Locals(ろーかるず) 1994年春 その2
そして中学最後の春休み・・・・
行き先は竜王スキー場・・・大学生っぽいやつらに混じって9人の背伸びした中学生は東京から夜行のツアーバスで一路憧れのスキー場へ!
「ねぇねぇ、なんで君たちは皆で同じ格好しているんだい? 移動教室じゃないんだから・・・・」
買ったばっかりのスキーウェアに身をつつんだ女共からはあきれを通り越して半分軽蔑のまなざし・・・・。

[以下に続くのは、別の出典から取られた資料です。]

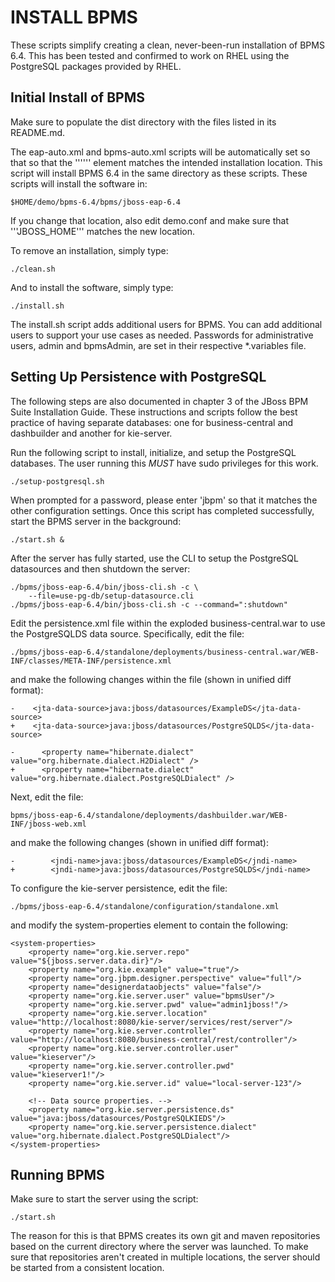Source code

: INSTALL BPMS
============
These scripts simplify creating a clean, never-been-run installation
of BPMS 6.4.  This has been tested and confirmed to work on RHEL
using the PostgreSQL packages provided by RHEL.

Initial Install of BPMS
-----------------------
Make sure to populate the dist directory with the files listed in
its README.md.

The eap-auto.xml and bpms-auto.xml scripts will be automatically
set so that so that the '''<installpath/>''' element matches the intended
installation location.  This script will install BPMS 6.4 in the
same directory as these scripts.  These scripts will install the
software in:

    $HOME/demo/bpms-6.4/bpms/jboss-eap-6.4

If you change that location, also edit demo.conf and make sure that
'''JBOSS_HOME''' matches the new location.

To remove an installation, simply type:

    ./clean.sh

And to install the software, simply type:

    ./install.sh

The install.sh script adds additional users for BPMS.  You can add
additional users to support your use cases as needed.  Passwords
for administrative users, admin and bpmsAdmin, are set in their
respective *.variables file.

Setting Up Persistence with PostgreSQL
--------------------------------------
The following steps are also documented in chapter 3 of the JBoss
BPM Suite Installation Guide.  These instructions and scripts follow
the best practice of having separate databases:  one for business-central
and dashbuilder and another for kie-server.

Run the following script to install, initialize, and setup the
PostgreSQL databases.  The user running this *MUST* have sudo
privileges for this work.

    ./setup-postgresql.sh

When prompted for a password, please enter 'jbpm' so that it matches
the other configuration settings.  Once this script has completed
successfully, start the BPMS server in the background:

    ./start.sh &

After the server has fully started, use the CLI to setup the
PostgreSQL datasources and then shutdown the server:

    ./bpms/jboss-eap-6.4/bin/jboss-cli.sh -c \
        --file=use-pg-db/setup-datasource.cli
    ./bpms/jboss-eap-6.4/bin/jboss-cli.sh -c --command=":shutdown"

Edit the persistence.xml file within the exploded business-central.war
to use the PostgreSQLDS data source.  Specifically, edit the file:

    ./bpms/jboss-eap-6.4/standalone/deployments/business-central.war/WEB-INF/classes/META-INF/persistence.xml

and make the following changes within the file (shown in unified
diff format):

    -    <jta-data-source>java:jboss/datasources/ExampleDS</jta-data-source>
    +    <jta-data-source>java:jboss/datasources/PostgreSQLDS</jta-data-source>
    
    -      <property name="hibernate.dialect" value="org.hibernate.dialect.H2Dialect" />
    +      <property name="hibernate.dialect" value="org.hibernate.dialect.PostgreSQLDialect" />

Next, edit the file:

    bpms/jboss-eap-6.4/standalone/deployments/dashbuilder.war/WEB-INF/jboss-web.xml

and make the following changes (shown in unified diff format):

    -        <jndi-name>java:jboss/datasources/ExampleDS</jndi-name>
    +        <jndi-name>java:jboss/datasources/PostgreSQLDS</jndi-name>

To configure the kie-server persistence, edit the file:

    ./bpms/jboss-eap-6.4/standalone/configuration/standalone.xml

and modify the system-properties element to contain the following:

    <system-properties>
        <property name="org.kie.server.repo" value="${jboss.server.data.dir}"/>
        <property name="org.kie.example" value="true"/>
        <property name="org.jbpm.designer.perspective" value="full"/>
        <property name="designerdataobjects" value="false"/>
        <property name="org.kie.server.user" value="bpmsUser"/>
        <property name="org.kie.server.pwd" value="admin1jboss!"/>
        <property name="org.kie.server.location" value="http://localhost:8080/kie-server/services/rest/server"/>
        <property name="org.kie.server.controller" value="http://localhost:8080/business-central/rest/controller"/>
        <property name="org.kie.server.controller.user" value="kieserver"/>
        <property name="org.kie.server.controller.pwd" value="kieserver1!"/>
        <property name="org.kie.server.id" value="local-server-123"/>
    
        <!-- Data source properties. -->
        <property name="org.kie.server.persistence.ds" value="java:jboss/datasources/PostgreSQLKIEDS"/>
        <property name="org.kie.server.persistence.dialect" value="org.hibernate.dialect.PostgreSQLDialect"/>
    </system-properties>

Running BPMS
------------
Make sure to start the server using the script:

    ./start.sh

The reason for this is that BPMS creates its own git and maven
repositories based on the current directory where the server was
launched.  To make sure that repositories aren't created in multiple
locations, the server should be started from a consistent location.

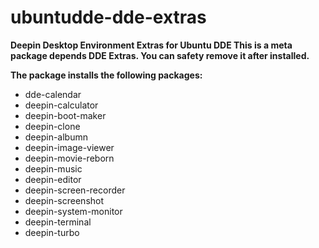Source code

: # ubuntudde-dde-extras
**Deepin Desktop Environment Extras for Ubuntu DDE
This is a meta package depends DDE Extras.
You can safety remove it after installed.**

**The package installs the following packages:**

* dde-calendar
* deepin-calculator
* deepin-boot-maker
* deepin-clone
* deepin-albumn
* deepin-image-viewer
* deepin-movie-reborn
* deepin-music
* deepin-editor
* deepin-screen-recorder
* deepin-screenshot
* deepin-system-monitor
* deepin-terminal
* deepin-turbo
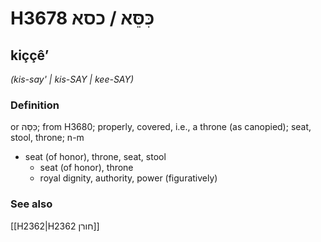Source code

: # H3678 כִּסֵּא / כסא

## kiççêʼ

_(kis-say' | kis-SAY | kee-SAY)_

### Definition

or כִּסֵּה; from H3680; properly, covered, i.e., a throne (as canopied); seat, stool, throne; n-m

- seat (of honor), throne, seat, stool
  - seat (of honor), throne
  - royal dignity, authority, power (figuratively)

### See also

[[H2362|H2362 חורן]]
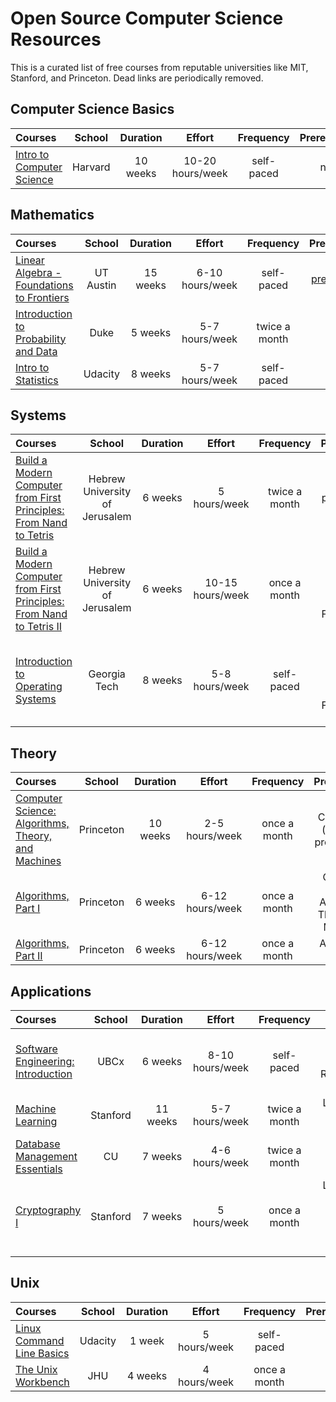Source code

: # Open Source Computer Science Resources

This is a curated list of free courses from reputable universities like MIT, Stanford, and Princeton. Dead links are periodically removed.

## Computer Science Basics

Courses | School | Duration | Effort | Frequency | Prerequisites
:-- | :--: | :--: | :--: | :--: | :--:
[Intro to Computer Science](https://www.edx.org/course/cs50s-introduction-computer-science-harvardx-cs50x) | Harvard | 10 weeks | 10-20 hours/week | self-paced | none

## Mathematics

Courses | School | Duration | Effort | Frequency | Prerequisites
:-- | :--: | :--: | :--: | :--: | :--:
[Linear Algebra - Foundations to Frontiers](https://www.edx.org/course/linear-algebra-foundations-to-frontiers) | UT Austin | 15 weeks | 6-10 hours/week | self-paced | [pre-calculus](https://www.edx.org/course/precalculus-asux-mat170x)
[Introduction to Probability and Data](https://imp.i384100.net/9WZ4E0) | Duke | 5 weeks | 5-7 hours/week | twice a month | none
[Intro to Statistics ](https://imp.i115008.net/intro-to-statistics) | Udacity | 8 weeks | 5-7 hours/week | self-paced | none


## Systems

Courses | School | Duration | Effort | Frequency | Prerequisites
:-- | :--: | :--: | :--: | :--: | :--:
[Build a Modern Computer from First Principles: From Nand to Tetris](https://imp.i384100.net/6b13dV) | Hebrew University of Jerusalem | 6 weeks | 5 hours/week | twice a month | basic programming knowledge
[Build a Modern Computer from First Principles: From Nand to Tetris II](https://imp.i384100.net/dovNVq) | Hebrew University of Jerusalem | 6 weeks | 10-15 hours/week | once a month | Build a Modern Computer from First Principles: From Nand to Tetris
[Introduction to Operating Systems](https://imp.i115008.net/introduction-to-operating-systems)| Georgia Tech | 8 weeks | 5-8 hours/week | self-paced | Build a Modern Computer from First Principles: From Nand to Tetris II


## Theory

Courses | School | Duration | Effort | Frequency | Prerequisites
:-- | :--: | :--: | :--: | :--: | :--:
[Computer Science: Algorithms, Theory, and Machines](https://imp.i384100.net/7mVROr) | Princeton | 10 weeks | 2-5 hours/week | once a month | Calculus 1A (all), basic programming
[Algorithms, Part I](https://imp.i384100.net/DVm9eo) | Princeton | 6 weeks | 6-12 hours/week | once a month | Computer Science: Algorithms, Theory, and Machines
[Algorithms, Part II](https://imp.i384100.net/jW4xyv) | Princeton | 6 weeks | 6-12 hours/week | once a month | Algorithms, Part I


## Applications

Courses | School | Duration | Effort | Frequency | Prerequisites
:-- | :--: | :--: | :--: | :--: | :--:
[Software Engineering: Introduction](https://www.edx.org/course/software-engineering-introduction-ubcx-softeng1x) | UBCx | 6 weeks | 8-10 hours/week | self-paced | Java Programming: Build a Recommendation System
[Machine Learning](https://imp.i384100.net/YgYEBJ) | Stanford | 11 weeks | 5-7 hours/week | twice a month | Linear Algebra - Foundations to Frontiers
[Database Management Essentials](https://imp.i384100.net/kjvDMn) | CU | 7 weeks | 4-6 hours/week | twice a month | basic programming & CS knowledge
[Cryptography I](https://imp.i384100.net/DVm9ej)| Stanford | 7 weeks | 5 hours/week | once a month | Linear Algebra - Foundations to Frontiers & Introduction to Probability and Data

## Unix

Courses | School | Duration | Effort | Frequency | Prerequisites
:-- | :--: | :--: | :--: | :--: | :--:
[Linux Command Line Basics](https://imp.i115008.net/linux-command-line-basics) | Udacity | 1 week | 5 hours/week | self-paced | none
[The Unix Workbench](https://imp.i384100.net/QOXZ4P) | JHU | 4 weeks | 4 hours/week | once a month | none
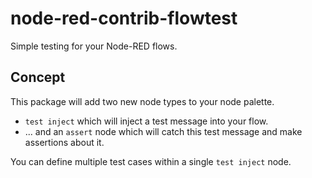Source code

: # node-red-contrib-flowtest
Simple testing for your Node-RED flows.

## Concept
This package will add two new node types to your node palette.
* `test inject` which will inject a test message into your flow.
* ... and an `assert` node which will catch this test message and make assertions about it.

You can define multiple test cases within a single `test inject` node.


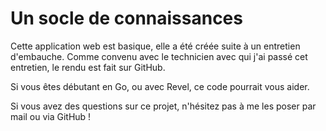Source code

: # Un socle de connaissances

Cette application web est basique, elle a été créée suite à un entretien d'embauche.
Comme convenu avec le technicien avec qui j'ai passé cet entretien, le rendu est fait sur GitHub.

Si vous êtes débutant en Go, ou avec Revel, ce code pourrait vous aider.

Si vous avez des questions sur ce projet, n'hésitez pas à me les poser par mail ou via GitHub !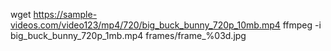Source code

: wget https://sample-videos.com/video123/mp4/720/big_buck_bunny_720p_10mb.mp4
ffmpeg -i big_buck_bunny_720p_1mb.mp4 frames/frame_%03d.jpg
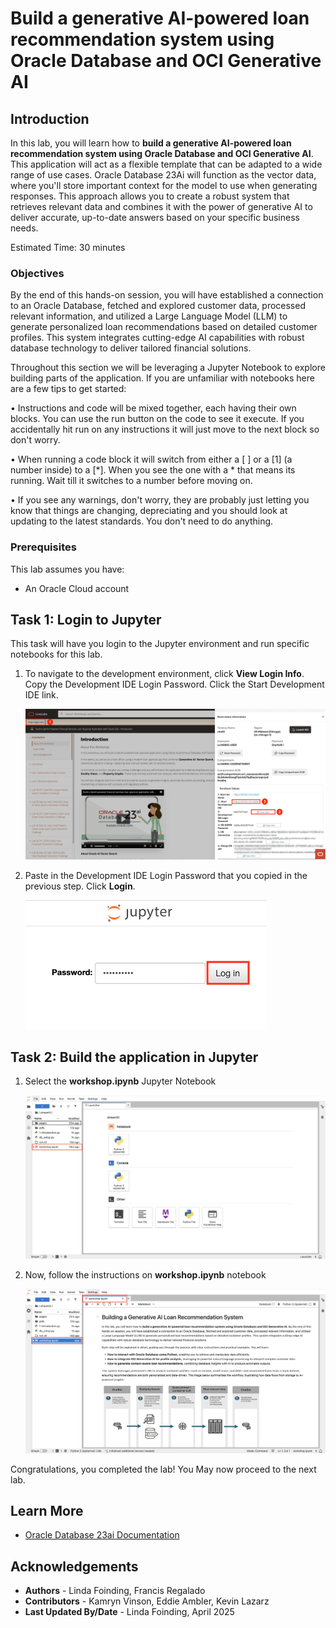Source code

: # Build a generative AI-powered loan recommendation system using Oracle Database and OCI Generative AI

## Introduction

In this lab, you will learn how to **build a generative AI-powered loan recommendation system using Oracle Database and OCI Generative AI**. This application will act as a flexible template that can be adapted to a wide range of use cases. Oracle Database 23Ai will function as the vector data, where you'll store important context for the model to use when generating responses. This approach allows you to create a robust system that retrieves relevant data and combines it with the power of generative AI to deliver accurate, up-to-date answers based on your specific business needs.

Estimated Time: 30 minutes

### Objectives

By the end of this hands-on session, you will have established a connection to an Oracle Database, fetched and explored customer data, processed relevant information, and utilized a Large Language Model (LLM) to generate personalized loan recommendations based on detailed customer profiles. This system integrates cutting-edge AI capabilities with robust database technology to deliver tailored financial solutions.

Throughout this section we will be leveraging a Jupyter Notebook to explore building parts of the application. If you are unfamiliar with notebooks here are a few tips to get started:

• Instructions and code will be mixed together, each having their own blocks. You can use the run button on the code to see it execute. If you accidentally hit run on any instructions it will just move to the next block so don't worry.

• When running a code block it will switch from either a [ ] or a [1] (a number inside) to a [*]. When you see the one with a * that means its running. Wait till it switches to a number before moving on.

• If you see any warnings, don't worry, they are probably just letting you know that things are changing, depreciating and you should look at updating to the latest standards. You don't need to do anything.


### Prerequisites

This lab assumes you have:
* An Oracle Cloud account

## Task 1: Login to Jupyter

This task will have you login to the Jupyter environment and run specific notebooks for this lab.

1. To navigate to the development environment, click **View Login Info**. Copy the Development IDE Login Password. Click the Start Development IDE link.

    ![Open Development Environment](./images/dev-env.png " ")

2. Paste in the Development IDE Login Password that you copied in the previous step. Click **Login**.

    ![Login](./images/jupyter-login.png " ")

## Task 2: Build the application in Jupyter

1. Select the **workshop.ipynb** Jupyter Notebook

    ![Open Jupyter Notebook](./images/jupyter-notebook.png " ")

2. Now, follow the instructions on **workshop.ipynb** notebook

    ![Open Jupyter Notebook](./images/workshop_notebook.png " ")


Congratulations, you completed the lab!
You May now proceed to the next lab.

## Learn More

* [Oracle Database 23ai Documentation](https://docs.oracle.com/en/database/oracle/oracle-database/23/)

## Acknowledgements
* **Authors** - Linda Foinding, Francis Regalado
* **Contributors** - Kamryn Vinson, Eddie Ambler, Kevin Lazarz
* **Last Updated By/Date** - Linda Foinding, April 2025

「だから、いやだっていったんだってば・・・・。」って、じゅんじ。
「ゴ、ゴ、ゴレンジャー・・・・(ボソッ)。」って、ターボー。
「五つ子・・・・。」って、けいすけ。
「・・・・・・・変かな?」って、よす。
「え? カッコうぃ~じゃん」って、わんちゃん。
「はいはい・・・って、どーでもいいけど恥ずかしくて一緒に滑れないじゃん!!」って4人一斉に言ってたっけ。
・・・・・・・・・。
「でもさぁ、一緒に来てるのに本当に一緒に滑らないとは・・・。 あいつら冷たくねぇか?」
「まぁまぁまぁ・・・つーか、ゲレンデマジックってやべーな。 全員かわいく見える・・・。 ほら、あの子も、あそこにも、あっちも・・・。 ナンパでもするかぁ~!」
「・・・・わんちゃん、そんな度胸ないっしょ。 親子連れ以外、どーみても俺らが一番年下出し・・・相手してくれないべよ。」
「まぁ、しゃーないっしょ。 楽しむべよ。 いくぞー!!」
寒いゲレンデに日が沈みかけた夕方。
バスの中でもはしゃぎまくっていたので、ほぼ徹夜で一日中スキー。 疲れを知らない中学生と言えどもさすがに全員くたくたでホテルに戻る途中・・・・。
「あれ? あそこにいるのってリナたちじゃねーか?」って、じゅんじ。
「あいつら何やってんだ? おれらを置き去りにして。」って、ターボー。
「・・・・ん? 男といないかい? なんかクリボーみたいな頭したヤツに腕つかまれてんぜ。」って、わんちゃん。
「なんか、ヒナとシオリ嫌がってない? ・・・・あれってナンパされてんじゃねーか?」って、よす。
「おい、やべーって。 いくぞー!!」って、けいすけ。
「おい! キノコ頭したお前だよ! なーにやってんだぁ~、おれらの連れに。」って、わんちゃんが怒鳴る。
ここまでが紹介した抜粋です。